The Letta government was the 62nd government of the Italian Republic. In office from 28 April 2013 to 22 January 2014, it comprised ministers of the Democratic Party (PD), The People of Freedom (PdL), Civic Choice (SC), the Union of the Centre (UdC), one of the Italian Radicals (RI) and three non-party independents.

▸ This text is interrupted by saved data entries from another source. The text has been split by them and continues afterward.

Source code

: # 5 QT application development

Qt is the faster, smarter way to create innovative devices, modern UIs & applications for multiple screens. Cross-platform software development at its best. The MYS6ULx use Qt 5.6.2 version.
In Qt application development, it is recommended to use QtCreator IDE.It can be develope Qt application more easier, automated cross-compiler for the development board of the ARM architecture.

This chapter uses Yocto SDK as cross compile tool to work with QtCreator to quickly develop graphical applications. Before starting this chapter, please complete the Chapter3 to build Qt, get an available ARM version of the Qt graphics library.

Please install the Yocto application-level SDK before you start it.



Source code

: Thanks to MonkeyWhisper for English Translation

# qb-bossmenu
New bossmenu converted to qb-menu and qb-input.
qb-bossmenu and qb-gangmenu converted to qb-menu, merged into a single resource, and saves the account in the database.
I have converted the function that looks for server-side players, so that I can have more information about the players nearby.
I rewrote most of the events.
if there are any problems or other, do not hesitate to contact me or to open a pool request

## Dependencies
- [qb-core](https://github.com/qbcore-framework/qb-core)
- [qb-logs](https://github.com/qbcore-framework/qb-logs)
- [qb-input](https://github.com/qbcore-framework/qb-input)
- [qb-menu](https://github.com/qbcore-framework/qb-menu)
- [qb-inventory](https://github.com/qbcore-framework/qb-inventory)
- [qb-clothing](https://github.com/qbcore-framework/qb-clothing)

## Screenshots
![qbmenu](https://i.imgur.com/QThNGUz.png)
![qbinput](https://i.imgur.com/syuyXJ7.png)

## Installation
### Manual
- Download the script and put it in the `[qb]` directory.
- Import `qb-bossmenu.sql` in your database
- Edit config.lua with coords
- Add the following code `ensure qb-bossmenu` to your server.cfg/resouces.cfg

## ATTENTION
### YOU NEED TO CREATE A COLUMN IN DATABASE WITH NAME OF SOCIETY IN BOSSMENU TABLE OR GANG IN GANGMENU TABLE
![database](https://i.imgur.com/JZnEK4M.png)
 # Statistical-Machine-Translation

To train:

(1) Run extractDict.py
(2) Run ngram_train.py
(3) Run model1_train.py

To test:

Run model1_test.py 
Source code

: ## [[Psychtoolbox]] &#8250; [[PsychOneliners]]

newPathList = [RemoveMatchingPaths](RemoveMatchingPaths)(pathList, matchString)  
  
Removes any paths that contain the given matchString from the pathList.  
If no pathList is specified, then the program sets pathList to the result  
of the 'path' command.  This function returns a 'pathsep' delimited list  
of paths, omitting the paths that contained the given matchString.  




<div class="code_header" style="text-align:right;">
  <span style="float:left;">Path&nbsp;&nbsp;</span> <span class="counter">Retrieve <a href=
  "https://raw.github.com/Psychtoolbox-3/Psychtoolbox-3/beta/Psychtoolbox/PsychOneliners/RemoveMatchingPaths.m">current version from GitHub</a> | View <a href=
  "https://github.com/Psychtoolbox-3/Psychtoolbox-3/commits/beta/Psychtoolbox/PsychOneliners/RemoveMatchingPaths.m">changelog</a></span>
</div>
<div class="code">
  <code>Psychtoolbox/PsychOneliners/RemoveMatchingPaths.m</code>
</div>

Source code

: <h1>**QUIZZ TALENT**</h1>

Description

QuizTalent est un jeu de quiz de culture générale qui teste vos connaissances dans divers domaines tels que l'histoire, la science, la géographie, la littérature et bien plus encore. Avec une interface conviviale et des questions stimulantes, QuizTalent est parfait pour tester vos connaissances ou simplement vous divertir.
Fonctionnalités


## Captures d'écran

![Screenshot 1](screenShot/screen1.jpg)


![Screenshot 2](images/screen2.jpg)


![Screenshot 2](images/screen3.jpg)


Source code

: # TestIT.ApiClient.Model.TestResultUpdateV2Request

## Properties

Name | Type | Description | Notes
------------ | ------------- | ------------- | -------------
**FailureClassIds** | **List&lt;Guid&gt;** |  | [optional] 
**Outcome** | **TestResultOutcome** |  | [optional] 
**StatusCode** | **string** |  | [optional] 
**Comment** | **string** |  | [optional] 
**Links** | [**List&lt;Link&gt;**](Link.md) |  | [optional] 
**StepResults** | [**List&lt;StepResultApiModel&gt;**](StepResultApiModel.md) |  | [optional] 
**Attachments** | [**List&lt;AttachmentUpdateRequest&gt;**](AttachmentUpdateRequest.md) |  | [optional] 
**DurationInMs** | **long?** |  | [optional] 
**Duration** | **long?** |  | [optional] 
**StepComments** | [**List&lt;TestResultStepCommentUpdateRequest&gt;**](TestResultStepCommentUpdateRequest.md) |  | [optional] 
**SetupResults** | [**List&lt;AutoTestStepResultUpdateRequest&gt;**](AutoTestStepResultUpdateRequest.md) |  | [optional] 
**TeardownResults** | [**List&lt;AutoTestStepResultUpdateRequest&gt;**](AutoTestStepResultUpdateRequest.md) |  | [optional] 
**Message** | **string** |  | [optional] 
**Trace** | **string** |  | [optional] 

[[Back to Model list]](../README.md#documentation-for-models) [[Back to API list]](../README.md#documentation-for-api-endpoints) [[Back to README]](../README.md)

The government was referred to by journalists as a Grand coalition () or Government of broad agreements (). At formation, the government benefited from a supermajority in the Italian Parliament, one of the largest in the history of the Italian Republic. It was the youngest government to date, with a median age of 53. It was sworn in on 28 April 2013 and won the confidence vote in both the Chamber of Deputies on 29 April and the Senate on 30 April.

Formation and end 

The 2013 general election, held on 24–25 February, saw the rise of the Five Star Movement (M5S) and the lack of a common majority in both houses of Parliament. More specifically, the centre-left coalition (Italy. Common Good) was ahead of the centre-right coalition, but controlled a majority only in the Chamber of Deputies. The election was followed by weeks of deadlock, including various failed attempts either to elect a President to succeed Giorgio Napolitano and form a government, the establishment of a panel of experts by the President himself (the so-called "wise men") in order to outline priorities and formulate an agenda to deal with the persistent economic hardship and growing unemployment, and, ultimately, the resignation of Pier Luigi Bersani from secretary of the Democratic Party (PD).

On 22 April 2013 Napolitano, after being re-elected for an unprecedented second term, immediately started consultations. Two days later, the President gave Enrico Letta, deputy-secretary of the PD, the task of forming a government, having determined that Bersani could not. Letta succeeded Mario Monti, who had resigned on 21 December 2012, but whose government remained in charge for ordinary administration until 28 April 2013, the day the new government was sworn in. During the ceremony, a man fired shots outside Palazzo Chigi and wounded two Carabinieri. The cabinet was composed mainly by four parties: the PD, The People of Freedom (PdL), Civic Choice (SC) and the Union of the Centre (UdC). The fact that the new Prime Minister was a nephew of Gianni Letta, one of the most trusted advisors to Silvio Berlusconi, the leader of the PdL, was perceived as a way of overcoming the bitter hostility between the two opposing camps.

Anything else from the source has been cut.